### What to work on
Reproduce each record exactly, but exclude every picture.

### Source data
※ ※ ※

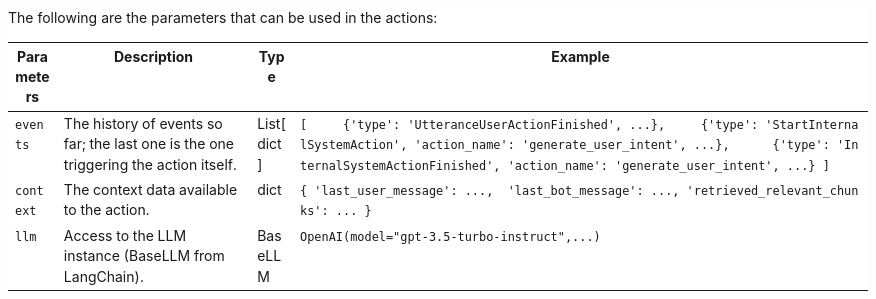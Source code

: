 The following are the parameters that can be used in the actions:

| Parameters | Description                                                                         | Type       | Example                                                                                                                                                                                                                                  |
| ---------- | ----------------------------------------------------------------------------------- | ---------- | ---------------------------------------------------------------------------------------------------------------------------------------------------------------------------------------------------------------------------------------- |
| `events`   | The history of events so far; the last one is the one triggering the action itself. | List[dict] | `[     {'type': 'UtteranceUserActionFinished', ...},     {'type': 'StartInternalSystemAction', 'action_name': 'generate_user_intent', ...},      {'type': 'InternalSystemActionFinished', 'action_name': 'generate_user_intent', ...} ]` |
| `context`  | The context data available to the action.                                           | dict       | `{ 'last_user_message': ...,  'last_bot_message': ..., 'retrieved_relevant_chunks': ... }`                                                                                                                                               |
| `llm`      | Access to the LLM instance (BaseLLM from LangChain).                                | BaseLLM    | `OpenAI(model="gpt-3.5-turbo-instruct",...)`                                                                                                                                                                                                   |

※ ※ ※

### Task solution
Source code

: The following are the parameters that can be used in the actions:

| Parameters | Description                                                                         | Type       | Example                                                                                                                                                                                                                                  |
| ---------- | ----------------------------------------------------------------------------------- | ---------- | ---------------------------------------------------------------------------------------------------------------------------------------------------------------------------------------------------------------------------------------- |
| `events`   | The history of events so far; the last one is the one triggering the action itself. | List[dict] | `[     {'type': 'UtteranceUserActionFinished', ...},     {'type': 'StartInternalSystemAction', 'action_name': 'generate_user_intent', ...},      {'type': 'InternalSystemActionFinished', 'action_name': 'generate_user_intent', ...} ]` |
| `context`  | The context data available to the action.                                           | dict       | `{ 'last_user_message': ...,  'last_bot_message': ..., 'retrieved_relevant_chunks': ... }`                                                                                                                                               |
| `llm`      | Access to the LLM instance (BaseLLM from LangChain).                                | BaseLLM    | `OpenAI(model="gpt-3.5-turbo-instruct",...)`                                                                                                                                                                                                   |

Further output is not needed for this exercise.